Kashmir separatist leader Syed Ali Geelani dies
His funeral was held this morning. The Indian government deployed troops and blocked the Internet to stop protests. Al-Qaeda includes Kashmir among the territories to be reconquered through global jihad. For top Taliban official Anas Haqqani, the new Afghan government will not intervene in the region. Extremists play the moderate card because they need international support and funding.
New Delhi (AsiaNews/Agencies) – Syed Ali Geelani died at the age of 92 at his home in Srinagar after a long illness. He was buried this morning.
A long-time advocate for Muslim majority Kashmir, a region divided between India and Pakistan, he had spent the past 11 years under house arrest for his opposition to the Indian government. He sought Kashmir’s secession from India in favour of merger with Pakistan.
Indian authorities, who control Srinagar, Kashmir’s main city, deployed troops during Geelani’s funeral service.
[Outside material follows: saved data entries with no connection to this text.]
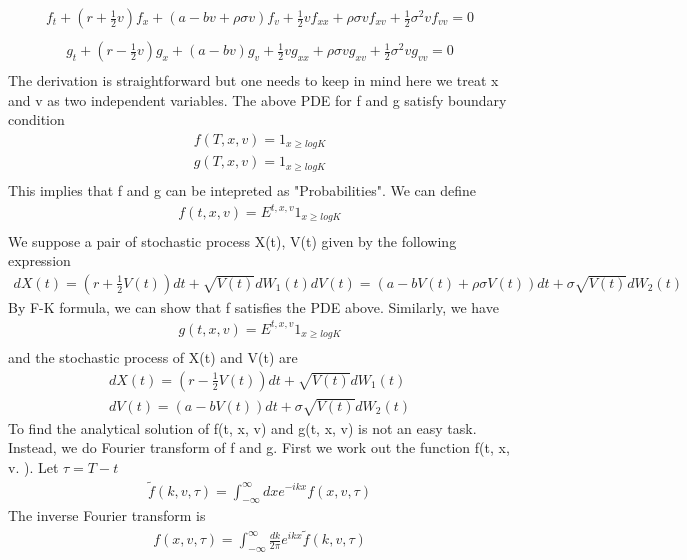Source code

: \documentclass[a4paper]{article}
\begin{document}
\begin{align} \label{f}
	f_t + (r + \frac{1}{2}v)f_x + (a-bv+\rho \sigma v)f_v 
	+ \frac{1}{2}  v f_{xx} + \rho \sigma vf_{xv}
        +\frac{1}{2} \sigma^2 vf_{vv} = 0\\
\end{align}
\begin{align}
	g_t + (r - \frac{1}{2}v)g_x + (a-bv)g_v 
	+ \frac{1}{2}  v g_{xx} + \rho \sigma vg_{xv}
        +\frac{1}{2} \sigma^2 vg_{vv} = 0\\
\end{align}
The derivation is straightforward but one needs to keep in mind here we treat x and v as two independent variables. The above PDE for f and g satisfy boundary condition
\begin{align*}
	f(T, x, v) = 1_{x\geq logK}\\
	g(T, x, v) = 1_{x\geq logK}\\
\end{align*}
This implies that f and g can be intepreted as "Probabilities". We can define
\begin{align*}
	f(t, x, v) = E^{t,x,v}1_{x\geq logK}\\
\end{align*}
We suppose a pair of stochastic process X(t), V(t) given by the following expression
\begin{align*}
	dX(t) = (r+\frac{1}{2}V(t))dt + \sqrt{V(t)}dW_1(t)
	dV(t) = (a-bV(t)+ \rho \sigma V(t))dt + \sigma \sqrt{V(t)}dW_2(t)
\end{align*}
By F-K formula, we can show that f satisfies the PDE above. Similarly, we have
\begin{align*}
	g(t, x, v) = E^{t,x,v} 1_{x\geq logK}\\
\end{align*}
and the stochastic process of X(t) and V(t) are
\begin{align*}
	dX(t) = (r-\frac{1}{2}V(t))dt + \sqrt{V(t)}dW_1(t)\\
	dV(t) = (a-bV(t))dt + \sigma \sqrt{V(t)}dW_2(t)
\end{align*}
To find the analytical solution of f(t, x, v) and g(t, x, v) is not an easy task. Instead, we do Fourier transform of f and g. 
First we work out the function f(t, x, v. ). Let $\tau = T-t$
\begin{align*}
	\tilde f(k, v, \tau) = \int_{-\infty}^{\infty}dx e^{-ikx}f(x, v, \tau)
\end{align*}
The inverse Fourier transform is
\begin{align*}
	f(x, v, \tau) = \int_{-\infty}^{\infty}\frac{dk}{2\pi} e^{ikx}
	\tilde f(k, v, \tau)
\end{align*}
\end{document}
Indian soldiers surrounded his home with barbed wire fences and suspended Internet services. India takes such measures whenever tensions rise in Kashmir.
Although India and Pakistan administer different parts of the territory, the two countries have claimed the whole since the 1947 partition.
In 2019Indian Prime Minister Narendra Modi’s government banned Jamaat-e-Islami, a political-religious organisation founded by Geelani. Until 2020, the latter was president of the All Parties Hurriyat Conference, an alliance of a dozen Kashmiri separatist parties.
Recently, al-Qaeda posted a list of territories that must be liberated through global jihad; it included Kashmir.
“With the help of Allah, this historic victory [by the Taleban in Afghanistan] will open the way for the Muslim masses to achieve liberation from the despotic rule of tyrants who have been imposed by the West on the Islamic world,” said As-Sahab, al-Qaida’s official media outlet in Pakistan and Afghanistan
The list also includes the Levant and the Islamic Maghreb, but not Xinjiang and Chechnya, most likely because Russia and China have not closed their embassies in Kabul and have shown themselves willing to back the Taliban.
Afghan jihadists now present themselves as ambassadors of peace (see their Twitter accounts), but according to several observers, their moderation is a way to obtain much needed international legitimacy and financial aid.
Talks to form a new Afghan government are over. According to Muhammad Jalal, one of the group’s top leaders, it will be announced tomorrow after Friday prayers.
Meanwhile, the Taliban’s reconquest of Afghanistan has galvanised extremist groups in the region, including in Kashmir. The best known of those affiliated with al-Qaeda is Ansar Ghazwat-ul-Hind, but recently some smaller groups have sworn allegiance (bay'a) to the Taliban.
Two organisations supported by Pakistan’s intelligence services are also active in Kashmir, Jaish-e-Mohammad (which, like the Taliban, are inspired by the Deobandi movement), and Lashkar-e Taiba.
The current tense situation is raising concern in India. However, Anas Haqqani, the youngest son of the founder of the Haqqani Network, told CNN-News18 that he will not support Jaish-e-Mohammad nor Lashkar-e Taiba because he does not want to interfere in Kashmiri affairs.
Likewise, Haqqani said that he expects neighbouring countries (i.e., India) not to interfere in the domestic politics of the new Islamic Emirate.
A few days ago, Sher Mohammad Abbas Stanikzai, the head of the Taliban political office in Doha, said that the new Afghanistan wants to maintain close relations with India, especially in terms of the economy and trade.
Stanikzai also hinted at the possible opening of a land trade route through Pakistan because, despite political problems, India remains a major trading partner.